#EBSstories Amazonian Dark Earth for a greener planet


A soil with an extraordinary high nutrient availability in a part of the Amazonian rainforest could bring clues to new ways of fertilizing soils and reducing greenhouse emissions.

  • Share

Amazonian Dark Earth (ADE; also called ‘Terra Preta de Indio’) is a soil, which is exceptionally rich in nutrients, compared to many other Amazonian or tropical soils. This soil contains large amounts of organic carbon and phosphorus and is a model for scientists who would like to reproduce its properties in other, less fertile areas. Understanding the processes within this soil could contribute to technologies that increase soil fertility and help to trap CO2 in soil, therefore abating climate change.
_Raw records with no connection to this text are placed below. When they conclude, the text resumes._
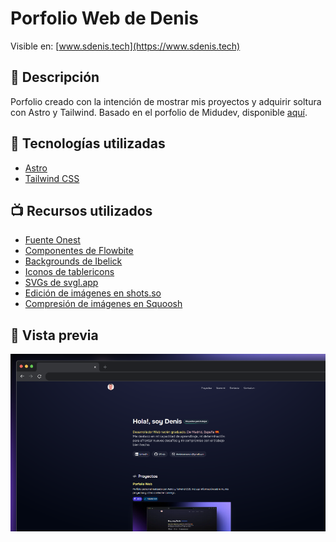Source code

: # Porfolio Web de Denis  

Visible en: [www.sdenis.tech](https://www.sdenis.tech)

## 📝 Descripción  
Porfolio creado con la intención de mostrar mis proyectos y adquirir soltura con Astro y Tailwind. Basado en el porfolio de Midudev, disponible [aquí](https://github.com/midudev/porfolio.dev).

## 🚀 Tecnologías utilizadas  
- [Astro](https://astro.build/)
- [Tailwind CSS](https://tailwindcss.com/)

## 📺 Recursos utilizados  
- [Fuente Onest](https://onest.md/en)
- [Componentes de Flowbite](https://flowbite.com/docs/getting-started/introduction/)
- [Backgrounds de Ibelick](https://bg.ibelick.com/)
- [Iconos de tablericons](https://tabler.io/icons)
- [SVGs de svgl.app](https://svgl.app/)
- [Edición de imágenes en shots.so](https://shots.so/)
- [Compresión de imágenes en Squoosh](https://squoosh.app/)

## 👀 Vista previa
![Vista previa del porfolio](/src/assets/preview.png)


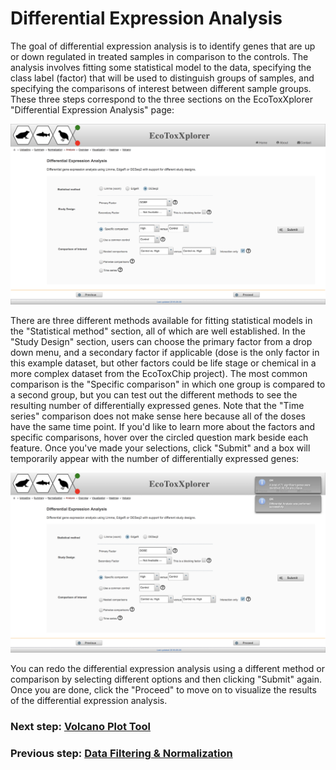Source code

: # Differential Expression Analysis

The goal of differential expression analysis is to identify genes that are up or down regulated in treated samples in comparison to the controls. The analysis involves fitting some statistical model to the data, specifying the class label (factor) that will be used to distinguish groups of samples, and specifying the comparisons of interest between different sample groups. These three steps correspond to the three sections on the EcoToxXplorer "Differential Expression Analysis" page:

![Image](RNAseq_DEG.png)

There are three different methods available for fitting statistical models in the "Statistical method" section, all of which are well established. In the "Study Design" section, users can choose the primary factor from a drop down menu, and a secondary factor if applicable (dose is the only factor in this example dataset, but other factors could be life stage or chemical in a more complex dataset from the EcoToxChip project). The most common comparison is the "Specific comparison" in which one group is compared to a second group, but you can test out the different methods to see the resulting number of differentially expressed genes. Note that the "Time series" comparison does not make sense here because all of the doses have the same time point. If you'd like to learn more about the factors and specific comparisons, hover over the circled question mark beside each feature. Once you've made your selections, click "Submit" and a box will temporarily appear with the number of differentially expressed genes:

![Image](RNAseq_DEG_results.png)

You can redo the differential expression analysis using a different method or comparison by selecting different options and then clicking "Submit" again. Once you are done, click the "Proceed" to move on to visualize the results of the differential expression analysis. 

### Next step: [Volcano Plot Tool](rnaseq_volcano.md)
### Previous step: [Data Filtering & Normalization](rnaseq_filtering.md)
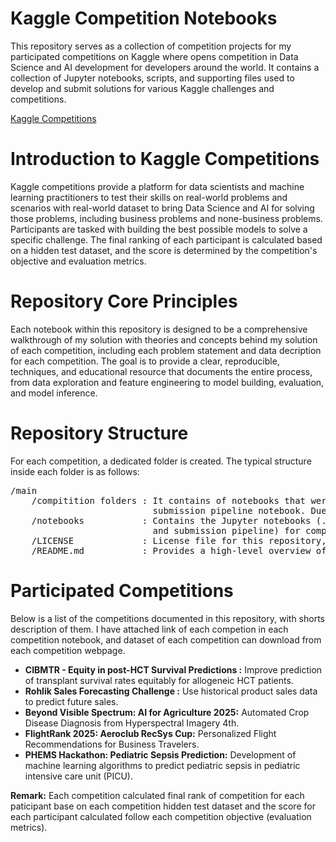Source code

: # Kaggle Competition Notebooks
This repository serves as a collection of competition projects for my participated competitions on Kaggle where opens competition in Data Science and AI development for developers around the world. It contains a collection of Jupyter notebooks, scripts, and supporting files used to develop and submit solutions for various Kaggle challenges and competitions.

[Kaggle Competitions](https://www.kaggle.com/competitions)

# Introduction to Kaggle Competitions
Kaggle competitions provide a platform for data scientists and machine learning practitioners to test their skills on real-world problems and scenarios with real-world dataset to bring Data Science and AI for solving those problems, including business problems and none-business problems. Participants are tasked with building the best possible models to solve a specific challenge. The final ranking of each participant is calculated based on a hidden test dataset, and the score is determined by the competition's objective and evaluation metrics.

# Repository Core Principles
Each notebook within this repository is designed to be a comprehensive walkthrough of my solution with theories and concepts behind my solution of each competition, including each problem statement and data decription for each competition. The goal is to provide a clear, reproducible, techniques, and educational resource that documents the entire process, from data exploration and feature engineering to model building, evaluation, and model inference.

# Repository Structure
For each competition, a dedicated folder is created. The typical structure inside each folder is as follows:

<pre>
/main
    /compitition folders : It contains of notebooks that were used in competition, which is training model pipeline notebook and 
                           submission pipeline notebook. Due to, some competition required submission notebook for submit result of prediction. 
    /notebooks           : Contains the Jupyter notebooks (.ipynb) that detail the analysis and modeling process (model training 
                           and submission pipeline) for competitions that does not required submission notebook.
    /LICENSE             : License file for this repository, which is Apache 2.0.
    /README.md           : Provides a high-level overview of the competition, introduction about repository, and participate competitions.
</pre>

# Participated Competitions
Below is a list of the competitions documented in this repository, with shorts description of them. I have attached link of each competion in each competition notebook, and dataset of each competition can download from each competition webpage.
- **CIBMTR - Equity in post-HCT Survival Predictions :** Improve prediction of transplant survival rates equitably for allogeneic HCT patients.
- **Rohlik Sales Forecasting Challenge :** Use historical product sales data to predict future sales.
- **Beyond Visible Spectrum: AI for Agriculture 2025:** Automated Crop Disease Diagnosis from Hyperspectral Imagery 4th.
- **FlightRank 2025: Aeroclub RecSys Cup:** Personalized Flight Recommendations for Business Travelers.
- **PHEMS Hackathon: Pediatric Sepsis Prediction:** Development of machine learning algorithms to predict pediatric sepsis in pediatric intensive care unit (PICU).

**Remark:** Each competition calculated final rank of competition for each paticipant base on each competition hidden test dataset and the score for each participant calculated follow each competition objective (evaluation metrics).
“ADE was made by humans centuries ago by native communities. We think that the deposition of bones, organic waste and plant residues, combined with the burning of these deposits, could be responsible for the high level of nutrients in ADE, and in particular, phosphorus”, explains Luis Colocho Hurtarte, postdoctoral researcher on beamline ID21 and part of a team doing an experiment on this soil this week at the ESRF.

In his research, he is joined by Klaus Jarosch, from the University of Bern (Switzerland) and Steffen Schweizer, from the Technical University of Munich (Germany).

 “What we try to do on ID21 is investigate where the organic carbon, which works as compost, and the phosphorus are located within the soil aggregate, to ultimately learn more about the processes within these soils”, explains Jarosch. The samples come from their partners in Brazil (A. Westphal Muniz, Embrapa Amazônia Ocidental), who have been investigating ADE in the field for over 40 years.

On ID21, the team combine Scanning X-ray Microscopy (SXM) with Nano scale Secondary Ion Mass Spectrometry (NanoSIMS) to gain new insight on the interaction of phosphorus at the microscale. SXM and NanoSIMS are techniques complementary to each other, as SXM allows the mapping at nanometer scale of phosphorus and its chemical speciation, while NanoSIMS is able to identify and quantify the carbon and phosphorus hotspots.

“Our hypothesis is that the increased bioavailability of phosphorus in ADE is mainly explained by a heterogeneous distribution and co-localization with organic matter at the microscale”, says Colocho Hurtarte, “but we will have to wait and see when we get the data”.

“Our aim is to find out how carbon and phosphorus' associations are stabilized and where they are localised in soil aggregate structures of ADE. This knowledge could then be used as a mean to abate climate change by using a land-management practice that was developed by humans centuries ago”, concludes Jarosch.

Screenshot ESRFlow.png

An experiment via Zoom. The team during their beamtime session: Klaus Jarosch (top left), Luis Colocho Hurarte (top right, from the beamline), Steffen Schweizer (bottom left) and a screenshot of the experimental data. Credits: K. Jarosch.

For now, the team are facing sleepless nights, but Jarosch chuckles: “I am quite lucky that I can do the experiment remotely from my sofa, or even from my bed, unlike Luis, who will have to be present on the beamline”.

Top image: A view from above of the Amazonian rainforest.